Intuitive data visualization is critical for biomedical data analysis; especially essential is the ability for non-computational scientists to productively browse the data and apply their domain knowledge. We present Active Data Canvas, a web-based visual analytic tool suite that allows dynamic data interaction in familiar and intuitive contexts, like pathways and heatmaps. Users can track emerging hypotheses by pinning data to the Canvas, a Pinterest style board for aggregating and assimilating thoughts. As data are pinned, the Canvas proactively searches structured and unstructured knowledge bases (e.g.

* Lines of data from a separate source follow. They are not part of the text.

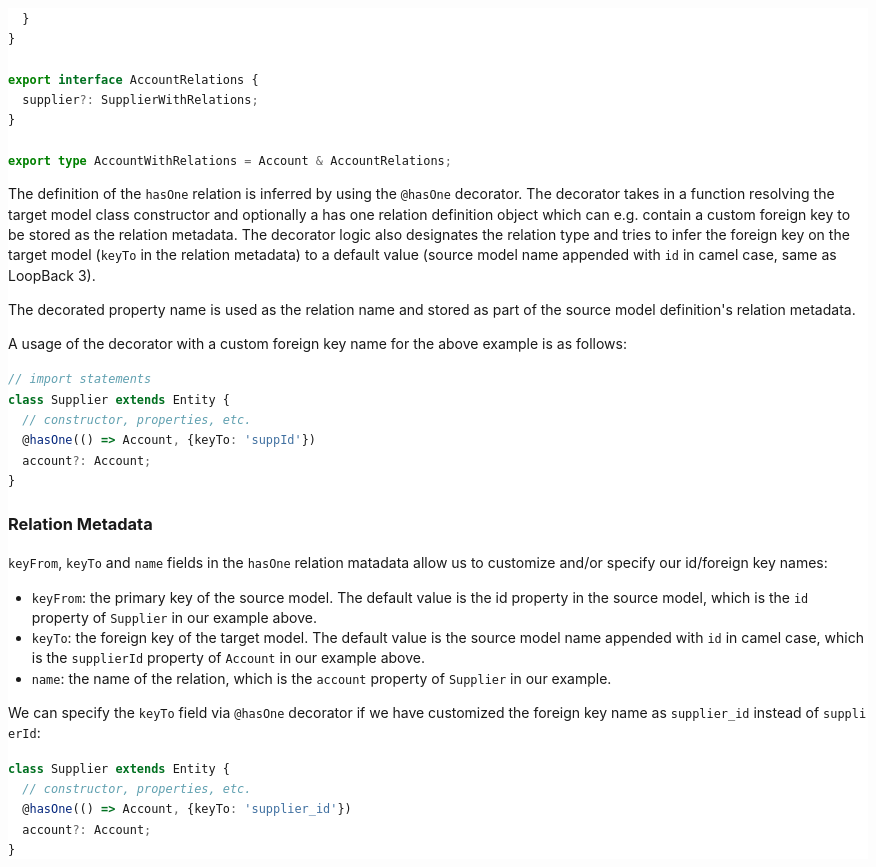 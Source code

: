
 ```ts
  }
}

export interface AccountRelations {
  supplier?: SupplierWithRelations;
}

export type AccountWithRelations = Account & AccountRelations;
```

The definition of the `hasOne` relation is inferred by using the `@hasOne`
decorator. The decorator takes in a function resolving the target model class
constructor and optionally a has one relation definition object which can e.g.
contain a custom foreign key to be stored as the relation metadata. The
decorator logic also designates the relation type and tries to infer the foreign
key on the target model (`keyTo` in the relation metadata) to a default value
(source model name appended with `id` in camel case, same as LoopBack 3).

The decorated property name is used as the relation name and stored as part of
the source model definition's relation metadata.

A usage of the decorator with a custom foreign key name for the above example is
as follows:

```ts
// import statements
class Supplier extends Entity {
  // constructor, properties, etc.
  @hasOne(() => Account, {keyTo: 'suppId'})
  account?: Account;
}
```

### Relation Metadata

`keyFrom`, `keyTo` and `name` fields in the `hasOne` relation matadata allow us
to customize and/or specify our id/foreign key names:

- `keyFrom`: the primary key of the source model. The default value is the id
  property in the source model, which is the `id` property of `Supplier` in our
  example above.
- `keyTo`: the foreign key of the target model. The default value is the source
  model name appended with `id` in camel case, which is the `supplierId`
  property of `Account` in our example above.
- `name`: the name of the relation, which is the `account` property of
  `Supplier` in our example.

We can specify the `keyTo` field via `@hasOne` decorator if we have customized
the foreign key name as `supplier_id` instead of `supplierId`:

```ts
class Supplier extends Entity {
  // constructor, properties, etc.
  @hasOne(() => Account, {keyTo: 'supplier_id'})
  account?: Account;
}
```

KEGG, Pubmed, Wikipedia etc.) to fetch relevant information. In this manner it becomes a productive digital assistant, lessening the burden on the researcher and freeing time for contemplative analysis. The Active Data Canvas promotes collaboration by using GitHub as the back-end data store. Via the ambitious task of versioning data, analyses and emergent hypotheses, users who collaborate on a project can share discoveries in real time. We used the Active Data Canvas to analyze ovarian cancer data for 174 tumors. After quality control and initial analysis, the R object was directly imported along with the clinical metadata. New hypotheses and conclusions were discovered via the interaction with the Active Data Canvas that had not been discovered in the months of analysis via statistical programming scripts.